South African sculptor Jonty Hurwitz uses nanotechnology to create microscopic statues completely invisible to the naked eye.

Take Trust, for example.

Small enough to stand on a single strand of hair, this nano-sculpture of a woman actually went missing during the photo session. Hurwitz eventually created a “version 2,” but the original Trust has never been found, and probably never will be.



On a brighter note, Trust has been announced by the Guinness Book of World Records as the “Smallest sculpture of the human form,” measuring around 80 microns by 100 microns in size (there are around 1000 microns in one millimeter).

According to The Independent, “the process began with 200 cameras taking pictures of a naked model. The pictures were then fed into the printer, which created the sculpture. Multi photon lithography — which uses a laser to write on the photosensitive material that the statue is made from — helped Hurwitz fill in the smaller details.”

Here are some of his other nano-sculptures:

Cupid and Psyche, Hurwitz’s self-portrait with his first love. The sculpture can easily sit on the head of an ant. It was inspired by Antonia Canova’s work, “Psyche revived by Cupid’s Kiss” (1787-1793).

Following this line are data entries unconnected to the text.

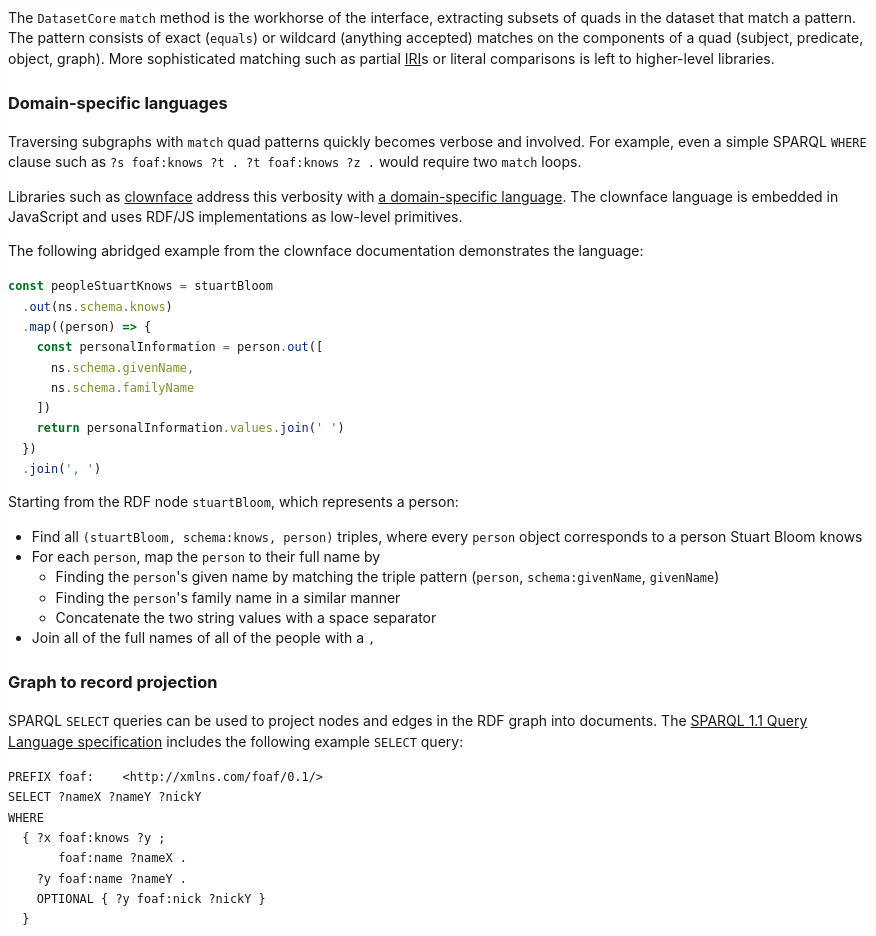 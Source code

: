 The `DatasetCore` `match` method is the workhorse of the interface, extracting subsets of quads in the dataset that match a pattern. The pattern consists of exact (`equals`) or wildcard (anything accepted) matches on the components of a quad (subject, predicate, object, graph). More sophisticated matching such as partial [IRI](https://en.wikipedia.org/wiki/Internationalized_Resource_Identifier)s or literal comparisons is left to higher-level libraries.

### Domain-specific languages

Traversing subgraphs with `match` quad patterns quickly becomes verbose and involved. For example, even a simple SPARQL `WHERE` clause such as `?s foaf:knows ?t . ?t foaf:knows ?z .` would require two `match` loops.

Libraries such as [clownface](https://github.com/zazuko/clownface) address this verbosity with [a domain-specific language](https://en.wikipedia.org/wiki/Domain-specific_language#External_and_Embedded_Domain_Specific_Languages). The clownface language is embedded in JavaScript and uses RDF/JS implementations as low-level primitives. 

The following abridged example from the clownface documentation demonstrates the language:

```js
const peopleStuartKnows = stuartBloom
  .out(ns.schema.knows)
  .map((person) => {
    const personalInformation = person.out([
      ns.schema.givenName,
      ns.schema.familyName
    ])
    return personalInformation.values.join(' ')
  })
  .join(', ')
```

Starting from the RDF node `stuartBloom`, which represents a person:
* Find all `(stuartBloom, schema:knows, person)` triples, where every `person` object corresponds to a person Stuart Bloom knows
* For each `person`, map the `person` to their full name by
  * Finding the `person`'s given name by matching the triple pattern (`person`, `schema:givenName`, `givenName`)
  * Finding the `person`'s family name in a similar manner
  * Concatenate the two string values with a space separator
* Join all of the full names of all of the people with a `, `

### Graph to record projection

SPARQL `SELECT` queries can be used to project nodes and edges in the RDF graph into documents. The [SPARQL 1.1 Query Language specification](https://www.w3.org/TR/2013/REC-sparql11-query-20130321/#select) includes the following example `SELECT` query:

```sparql
PREFIX foaf:    <http://xmlns.com/foaf/0.1/>
SELECT ?nameX ?nameY ?nickY
WHERE
  { ?x foaf:knows ?y ;
       foaf:name ?nameX .
    ?y foaf:name ?nameY .
    OPTIONAL { ?y foaf:nick ?nickY }
  }
```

The Fragile Giant, highlighting the fragility of the world’s elephant population. As of July 2015, it was the smallest man-made object ever to be filmed. In the picture, the elephant is walking along the landscape of a human fingerprint.



Apparently there are some people who think the statues were never there, and never existed beyond the computer screen. But Hurwitz conveys the heart of nano-scale’s appeal in these words:

“At that scale, the sculpture doesn't really exist, or our perception doesn't allow us to perceive its existence. In a way, it challenges the whole idea of contemporary art, by asking: 'Hang on, a piece of art you can't really see, is it really a piece of art?’"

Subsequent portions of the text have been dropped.